Foto uit afscheidsboekje voor docent Van Oorde.
Gerk Oberman
(Heemstede, 14 december 1918 – Leusden, 8 maart 1945)
Een dichtende verzetsstrijder met grote dromen
Gerk Oberman, een Rotterdamse student uit een bekende domineesfamilie, sloot zich tijdens de oorlog aan bij het verzet. Begin 1945 werd hij bij politiebureau Haagseveer gearresteerd toen hij zijn zusje probeerde te bevrijden. Gerk werd verhoord, gemarteld en op transport gezet naar Kamp Amersfoort. Daar werd hij, 26 jaar oud, gefusilleerd als straf voor de vergismoordaanslag op Rauter, de hoogste SS-officier in Nederland.
Familie
Erasmiaan Gerk Oberman wordt op 14 december 1918 geboren in de pastorie van Heemstede. Hij is vernoemd naar zijn opa van moederskant. Het gezin Oberman zal uiteindelijk uit zes kinderen bestaan: Foppe, Petronella (Nel), Gerrit, Gerk, Wija Alida en Nynke. Hun vader is de bekende en geliefde jeugdpredikant Heiko Tiberius Oberman. Hun moeder, Johanna Geertruida (Hanna) Oberman, is actief als vrijwilligster voor de kerk en voor Albert Schweitzer en is goed met hem bevriend.

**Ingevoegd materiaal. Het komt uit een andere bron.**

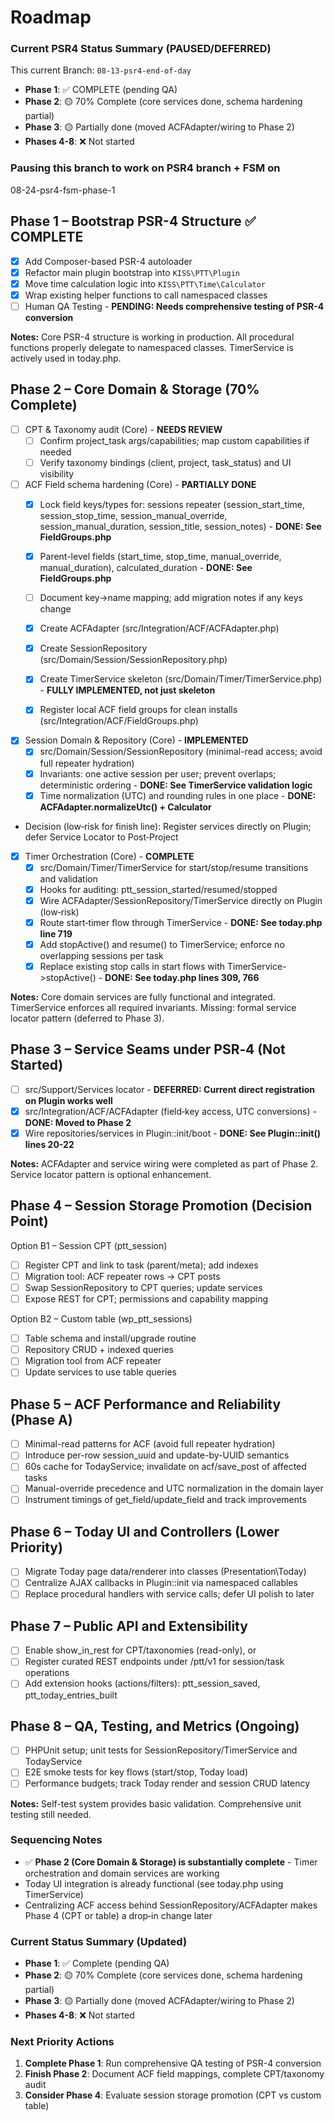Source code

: # Roadmap

### Current PSR4 Status Summary (PAUSED/DEFERRED) 
This current Branch: `08-13-psr4-end-of-day`
- **Phase 1**: ✅ COMPLETE (pending QA)
- **Phase 2**: 🟡 70% Complete (core services done, schema hardening partial)
- **Phase 3**: 🟡 Partially done (moved ACFAdapter/wiring to Phase 2)
- **Phases 4-8**: ❌ Not started

### Pausing this branch to work on PSR4 branch + FSM on 
08-24-psr4-fsm-phase-1

## Phase 1 – Bootstrap PSR-4 Structure ✅ COMPLETE
- [x] Add Composer-based PSR-4 autoloader
- [x] Refactor main plugin bootstrap into `KISS\PTT\Plugin`
- [x] Move time calculation logic into `KISS\PTT\Time\Calculator`
- [x] Wrap existing helper functions to call namespaced classes
- [ ] Human QA Testing - **PENDING: Needs comprehensive testing of PSR-4 conversion**

**Notes:** Core PSR-4 structure is working in production. All procedural functions properly delegate to namespaced classes. TimerService is actively used in today.php.

## Phase 2 – Core Domain & Storage (70% Complete)
- [ ] CPT & Taxonomy audit (Core) - **NEEDS REVIEW**
  - [ ] Confirm project_task args/capabilities; map custom capabilities if needed
  - [ ] Verify taxonomy bindings (client, project, task_status) and UI visibility
- [ ] ACF Field schema hardening (Core) - **PARTIALLY DONE**
  - [x] Lock field keys/types for: sessions repeater (session_start_time, session_stop_time, session_manual_override, session_manual_duration, session_title, session_notes) - **DONE: See FieldGroups.php**
  - [x] Parent-level fields (start_time, stop_time, manual_override, manual_duration), calculated_duration - **DONE: See FieldGroups.php**
  - [ ] Document key->name mapping; add migration notes if any keys change
  - [x] Create ACFAdapter (src/Integration/ACF/ACFAdapter.php)
  - [x] Create SessionRepository (src/Domain/Session/SessionRepository.php)
  - [x] Create TimerService skeleton (src/Domain/Timer/TimerService.php) - **FULLY IMPLEMENTED, not just skeleton**

  - [x] Register local ACF field groups for clean installs (src/Integration/ACF/FieldGroups.php)

- [x] Session Domain & Repository (Core) - **IMPLEMENTED**
  - [x] src/Domain/Session/SessionRepository (minimal-read access; avoid full repeater hydration)
  - [x] Invariants: one active session per user; prevent overlaps; deterministic ordering - **DONE: See TimerService validation logic**
  - [x] Time normalization (UTC) and rounding rules in one place - **DONE: ACFAdapter.normalizeUtc() + Calculator**
- Decision (low‑risk for finish line): Register services directly on Plugin; defer Service Locator to Post‑Project

- [x] Timer Orchestration (Core) - **COMPLETE**
  - [x] src/Domain/Timer/TimerService for start/stop/resume transitions and validation
  - [x] Hooks for auditing: ptt_session_started/resumed/stopped
  - [x] Wire ACFAdapter/SessionRepository/TimerService directly on Plugin (low‑risk)
  - [x] Route start‑timer flow through TimerService - **DONE: See today.php line 719**
  - [x] Add stopActive() and resume() to TimerService; enforce no overlapping sessions per task
  - [x] Replace existing stop calls in start flows with TimerService->stopActive() - **DONE: See today.php lines 309, 766**

**Notes:** Core domain services are fully functional and integrated. TimerService enforces all required invariants. Missing: formal service locator pattern (deferred to Phase 3).



## Phase 3 – Service Seams under PSR‑4 (Not Started)
- [ ] src/Support/Services locator - **DEFERRED: Current direct registration on Plugin works well**
- [x] src/Integration/ACF/ACFAdapter (field‑key access, UTC conversions) - **DONE: Moved to Phase 2**
- [x] Wire repositories/services in Plugin::init/boot - **DONE: See Plugin::init() lines 20-22**

**Notes:** ACFAdapter and service wiring were completed as part of Phase 2. Service locator pattern is optional enhancement.

## Phase 4 – Session Storage Promotion (Decision Point)
Option B1 – Session CPT (ptt_session)
- [ ] Register CPT and link to task (parent/meta); add indexes
- [ ] Migration tool: ACF repeater rows -> CPT posts
- [ ] Swap SessionRepository to CPT queries; update services
- [ ] Expose REST for CPT; permissions and capability mapping

Option B2 – Custom table (wp_ptt_sessions)
- [ ] Table schema and install/upgrade routine
- [ ] Repository CRUD + indexed queries
- [ ] Migration tool from ACF repeater
- [ ] Update services to use table queries

## Phase 5 – ACF Performance and Reliability (Phase A)
- [ ] Minimal-read patterns for ACF (avoid full repeater hydration)
- [ ] Introduce per-row session_uuid and update-by-UUID semantics
- [ ] 60s cache for TodayService; invalidate on acf/save_post of affected tasks
- [ ] Manual-override precedence and UTC normalization in the domain layer
- [ ] Instrument timings of get_field/update_field and track improvements

## Phase 6 – Today UI and Controllers (Lower Priority)
- [ ] Migrate Today page data/renderer into classes (Presentation\Today)
- [ ] Centralize AJAX callbacks in Plugin::init via namespaced callables
- [ ] Replace procedural handlers with service calls; defer UI polish to later

## Phase 7 – Public API and Extensibility
- [ ] Enable show_in_rest for CPT/taxonomies (read-only), or
- [ ] Register curated REST endpoints under /ptt/v1 for session/task operations
- [ ] Add extension hooks (actions/filters): ptt_session_saved, ptt_today_entries_built

## Phase 8 – QA, Testing, and Metrics (Ongoing)
- [ ] PHPUnit setup; unit tests for SessionRepository/TimerService and TodayService
- [ ] E2E smoke tests for key flows (start/stop, Today load)
- [ ] Performance budgets; track Today render and session CRUD latency

**Notes:** Self-test system provides basic validation. Comprehensive unit testing still needed.

### Sequencing Notes
- ✅ **Phase 2 (Core Domain & Storage) is substantially complete** - Timer orchestration and domain services are working
- Today UI integration is already functional (see today.php using TimerService)
- Centralizing ACF access behind SessionRepository/ACFAdapter makes Phase 4 (CPT or table) a drop‑in change later

### Current Status Summary (Updated)
- **Phase 1**: ✅ Complete (pending QA)
- **Phase 2**: 🟡 70% Complete (core services done, schema hardening partial)
- **Phase 3**: 🟡 Partially done (moved ACFAdapter/wiring to Phase 2)
- **Phases 4-8**: ❌ Not started

### Next Priority Actions
1. **Complete Phase 1**: Run comprehensive QA testing of PSR-4 conversion
2. **Finish Phase 2**: Document ACF field mappings, complete CPT/taxonomy audit
3. **Consider Phase 4**: Evaluate session storage promotion (CPT vs custom table)
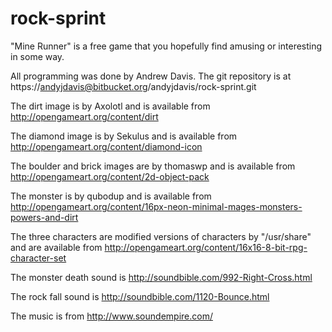 rock-sprint
==================

"Mine Runner" is a free game that you hopefully find amusing or interesting in some way.

All programming was done by Andrew Davis.
The git repository is at https://andyjdavis@bitbucket.org/andyjdavis/rock-sprint.git

The dirt image is by Axolotl and is available from http://opengameart.org/content/dirt

The diamond image is by Sekulus and is available from http://opengameart.org/content/diamond-icon

The boulder and brick images are by thomaswp and is available from http://opengameart.org/content/2d-object-pack

The monster is by qubodup and is available from http://opengameart.org/content/16px-neon-minimal-mages-monsters-powers-and-dirt

The three characters are modified versions of characters by "/usr/share" and are available from http://opengameart.org/content/16x16-8-bit-rpg-character-set

The monster death sound is http://soundbible.com/992-Right-Cross.html

The rock fall sound is http://soundbible.com/1120-Bounce.html

The music is from http://www.soundempire.com/



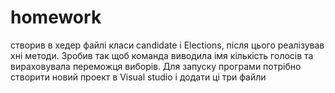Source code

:# homework
створив  в хедер файлі класи candidate і Elections, після цього реалізував хні методи.
Зробив так щоб команда виводила імя  кількість голосів та вираховувала переможця виборів.
Для запуску програми потрібно створити новий проект в Visual studio і додати 
ці три файли 




 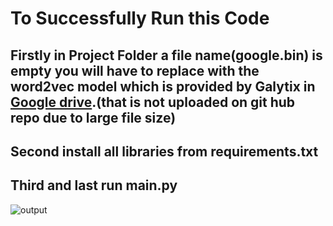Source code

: # To Successfully Run this Code
## Firstly in Project Folder a file name(google.bin) is empty you will have to replace with the word2vec model which is provided by Galytix in [Google drive](https://drive.google.com/file/d/0B7XkCwpI5KDYNlNUTTlSS21pQmM).(that is not uploaded on git hub repo due to large file size)

## Second install all libraries from requirements.txt

## Third and last run main.py 

![output](https://drive.google.com/file/d/1N6MQb5iSFalokDU3_Jn-evKicID2pCVV/view?usp=sharing)
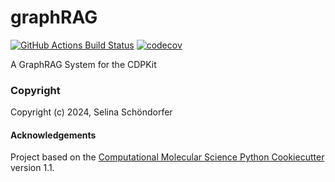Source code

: graphRAG
==============================
[//]: # (Badges)
[![GitHub Actions Build Status](https://github.com/REPLACE_WITH_OWNER_ACCOUNT/graphRAG/workflows/CI/badge.svg)](https://github.com/REPLACE_WITH_OWNER_ACCOUNT/graphRAG/actions?query=workflow%3ACI)
[![codecov](https://codecov.io/gh/REPLACE_WITH_OWNER_ACCOUNT/graphRAG/branch/main/graph/badge.svg)](https://codecov.io/gh/REPLACE_WITH_OWNER_ACCOUNT/graphRAG/branch/main)


A GraphRAG System for the CDPKit

### Copyright

Copyright (c) 2024, Selina Schöndorfer


#### Acknowledgements
 
Project based on the 
[Computational Molecular Science Python Cookiecutter](https://github.com/molssi/cookiecutter-cms) version 1.1.
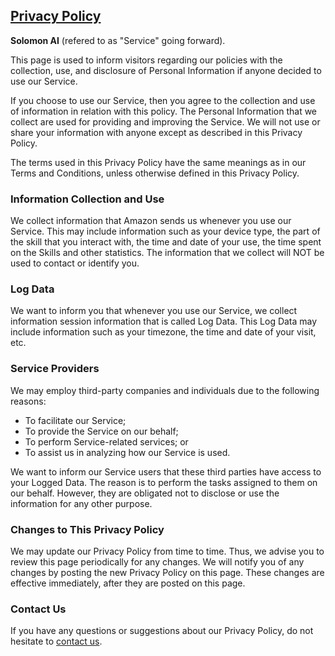 ## [Privacy Policy](https://github.com/spalacioh/SolomonSkills/blob/master/PrivacyPolicy.md)
**Solomon AI**  (refered to as "Service" going forward).

This page is used to inform visitors regarding our policies with the collection, use, and disclosure of Personal Information if anyone decided to use our Service.

If you choose to use our Service, then you agree to the collection and use of information in relation with this policy. The Personal Information that we collect are used for providing and improving the Service. We will not use or share your information with anyone except as described in this Privacy Policy.

The terms used in this Privacy Policy have the same meanings as in our Terms and Conditions, unless otherwise defined in this Privacy Policy.

### Information Collection and Use

We collect information that Amazon sends us whenever you use our Service. This may include information such as your device type, the part of the skill that you interact with, the time and date of your use, the time spent on the Skills and other statistics. The information that we collect will NOT be used to contact or identify you.

### Log Data

We want to inform you that whenever you use our Service, we collect information session information that is called Log Data. This Log Data may include information such as your timezone, the time and date of your visit, etc.

### Service Providers

We may employ third-party companies and individuals due to the following reasons:

* To facilitate our Service;
* To provide the Service on our behalf;
* To perform Service-related services; or
* To assist us in analyzing how our Service is used.

We want to inform our Service users that these third parties have access to your Logged Data. The reason is to perform the tasks assigned to them on our behalf. However, they are obligated not to disclose or use the information for any other purpose.

### Changes to This Privacy Policy

We may update our Privacy Policy from time to time. Thus, we advise you to review this page periodically for any changes. We will notify you of any changes by posting the new Privacy Policy on this page. These changes are effective immediately, after they are posted on this page.

### Contact Us

If you have any questions or suggestions about our Privacy Policy, do not hesitate to [contact us](mailto:spalacioh@gmail.com).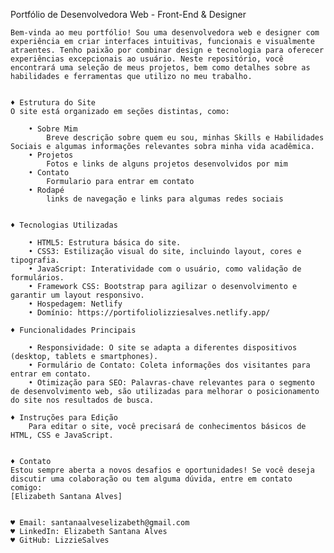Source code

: Portfólio de Desenvolvedora Web - Front-End & Designer

    Bem-vinda ao meu portfólio! Sou uma desenvolvedora web e designer com experiência em criar interfaces intuitivas, funcionais e visualmente atraentes. Tenho paixão por combinar design e tecnologia para oferecer experiências excepcionais ao usuário. Neste repositório, você encontrará uma seleção de meus projetos, bem como detalhes sobre as habilidades e ferramentas que utilizo no meu trabalho.


    ♦ Estrutura do Site
    O site está organizado em seções distintas, como:

        • Sobre Mim
            Breve descrição sobre quem eu sou, minhas Skills e Habilidades Sociais e algumas informações relevantes sobra minha vida acadêmica.
        • Projetos
            Fotos e links de alguns projetos desenvolvidos por mim
        • Contato
            Formulario para entrar em contato 
        • Rodapé
            links de navegação e links para algumas redes sociais

        
    ♦ Tecnologias Utilizadas

        • HTML5: Estrutura básica do site.
        • CSS3: Estilização visual do site, incluindo layout, cores e tipografia.
        • JavaScript: Interatividade com o usuário, como validação de formulários.
        • Framework CSS: Bootstrap para agilizar o desenvolvimento e garantir um layout responsivo.
        • Hospedagem: Netlify
        • Domínio: https://portifoliolizziesalves.netlify.app/

    ♦ Funcionalidades Principais

        • Responsividade: O site se adapta a diferentes dispositivos (desktop, tablets e smartphones).
        • Formulário de Contato: Coleta informações dos visitantes para entrar em contato.
        • Otimização para SEO: Palavras-chave relevantes para o segmento de desenvolvimento web, são utilizadas para melhorar o posicionamento do site nos resultados de busca.
    
    ♦ Instruções para Edição
        Para editar o site, você precisará de conhecimentos básicos de HTML, CSS e JavaScript. 


    ♦ Contato
    Estou sempre aberta a novos desafios e oportunidades! Se você deseja discutir uma colaboração ou tem alguma dúvida, entre em contato comigo:
    [Elizabeth Santana Alves]


    ♥ Email: santanaalveselizabeth@gmail.com
    ♥ LinkedIn: Elizabeth Santana Alves
    ♥ GitHub: LizzieSalves

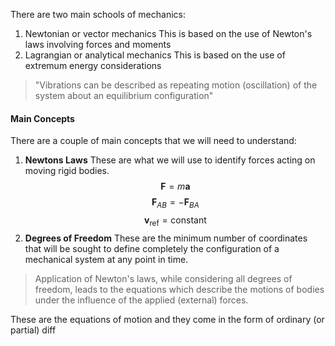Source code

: There are two main schools of mechanics:
1) Newtonian or vector mechanics
This is based on the use of Newton's laws involving forces and moments
2) Lagrangian or analytical mechanics
This is based on the use of extremum energy considerations

>"Vibrations can be described as repeating motion (oscillation) of the system about an equilibrium configuration"
#### Main Concepts
There are a couple of main concepts that we will need to understand:
1) **Newtons Laws**
These are what we will use to identify forces acting on moving rigid bodies.
$$\mathbf{F}=m\mathbf{a}$$
$$\mathbf{F}_{AB}=-\mathbf{F}_{BA}$$
$$\mathbf{v}_{\text{ref}}=\text{constant}$$
2) **Degrees of Freedom**
These are the minimum number of coordinates that will be sought to define completely the configuration of a mechanical system at any point in time.

>Application of Newton's laws, while considering all degrees of freedom, leads to the equations which describe the motions of bodies under the influence of the applied (external) forces.

These are the equations of motion and they come in the form of ordinary (or partial) diff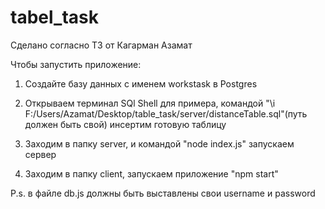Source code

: # tabel_task

Сделано согласно ТЗ от Кагарман Азамат

Чтобы запустить приложение:

1) Создайте базу данных с именем workstask в Postgres

2) Открываем терминал SQl Shell для примера, командой "\i F:/Users/Azamat/Desktop/table_task/server/distanceTable.sql"(путь должен быть свой) инсертим готовую таблицу

3) Заходим в папку server, и командой "node index.js" запускаем сервер

4) Заходим в папку client, запускаем приложение "npm start"

P.s. в файле db.js должны быть выставлены свои username и password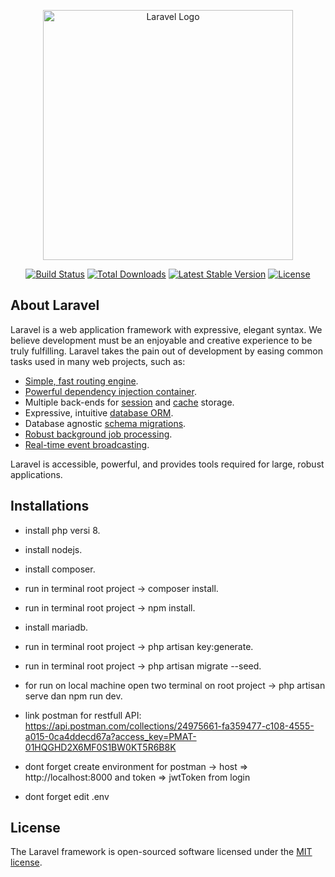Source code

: <p align="center"><a href="https://laravel.com" target="_blank"><img src="https://raw.githubusercontent.com/laravel/art/master/logo-lockup/5%20SVG/2%20CMYK/1%20Full%20Color/laravel-logolockup-cmyk-red.svg" width="400" alt="Laravel Logo"></a></p>

<p align="center">
<a href="https://github.com/laravel/framework/actions"><img src="https://github.com/laravel/framework/workflows/tests/badge.svg" alt="Build Status"></a>
<a href="https://packagist.org/packages/laravel/framework"><img src="https://img.shields.io/packagist/dt/laravel/framework" alt="Total Downloads"></a>
<a href="https://packagist.org/packages/laravel/framework"><img src="https://img.shields.io/packagist/v/laravel/framework" alt="Latest Stable Version"></a>
<a href="https://packagist.org/packages/laravel/framework"><img src="https://img.shields.io/packagist/l/laravel/framework" alt="License"></a>
</p>

## About Laravel

Laravel is a web application framework with expressive, elegant syntax. We believe development must be an enjoyable and creative experience to be truly fulfilling. Laravel takes the pain out of development by easing common tasks used in many web projects, such as:

- [Simple, fast routing engine](https://laravel.com/docs/routing).
- [Powerful dependency injection container](https://laravel.com/docs/container).
- Multiple back-ends for [session](https://laravel.com/docs/session) and [cache](https://laravel.com/docs/cache) storage.
- Expressive, intuitive [database ORM](https://laravel.com/docs/eloquent).
- Database agnostic [schema migrations](https://laravel.com/docs/migrations).
- [Robust background job processing](https://laravel.com/docs/queues).
- [Real-time event broadcasting](https://laravel.com/docs/broadcasting).

Laravel is accessible, powerful, and provides tools required for large, robust applications.

## Installations

- install php versi 8.
- install nodejs.
- install composer.
- run in terminal root project -> composer install.
- run in terminal root project -> npm install.
- install mariadb.
- run in terminal root project -> php artisan key:generate.
- run in terminal root project -> php artisan migrate --seed.
- for run on local machine open two terminal on root project -> php artisan serve dan npm run dev.

- link postman for restfull API: https://api.postman.com/collections/24975661-fa359477-c108-4555-a015-0ca4ddecd67a?access_key=PMAT-01HQGHD2X6MF0S1BW0KT5R6B8K
- dont forget create environment for postman -> host => http://localhost:8000 and token => jwtToken from login

- dont forget edit .env

## License

The Laravel framework is open-sourced software licensed under the [MIT license](https://opensource.org/licenses/MIT).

Eind 1920 verhuist het gezin naar Scheepstimmermanslaan 37a in Rotterdam. Vier jaar na de verhuizing, als Gerk pas vijf jaar oud is, overlijdt zijn vader. Zijn moeder, “fier en onafhankelijk”, gaat godsdienstonderwijs geven op openbare scholen. Gerk gaat in die tijd naar een lagere school aan de toenmalige Lijnbaanstraat.
Tijd op het Erasmiaans Gymnasium
In 1931 komt Gerk in de eerste klas van het Erasmiaans Gymnasium. Hij woont dicht bij school: vanuit het Scheepvaartkwartier hoeft hij alleen de Westzeedijk af te lopen, langs het Land van Hoboken. In de eerste klas noteert de school: “fijngevoelige jongen”. Gerk is opvallend goed in gymnastiek. Academisch is hij minder sterk: in de tweede klas heeft hij een herexamen Latijn en in de derde en vierde klas blijft hij zitten. Zijn moeder schrijft later, na Gerks dood, verdrietig over “die zware gang door die school”.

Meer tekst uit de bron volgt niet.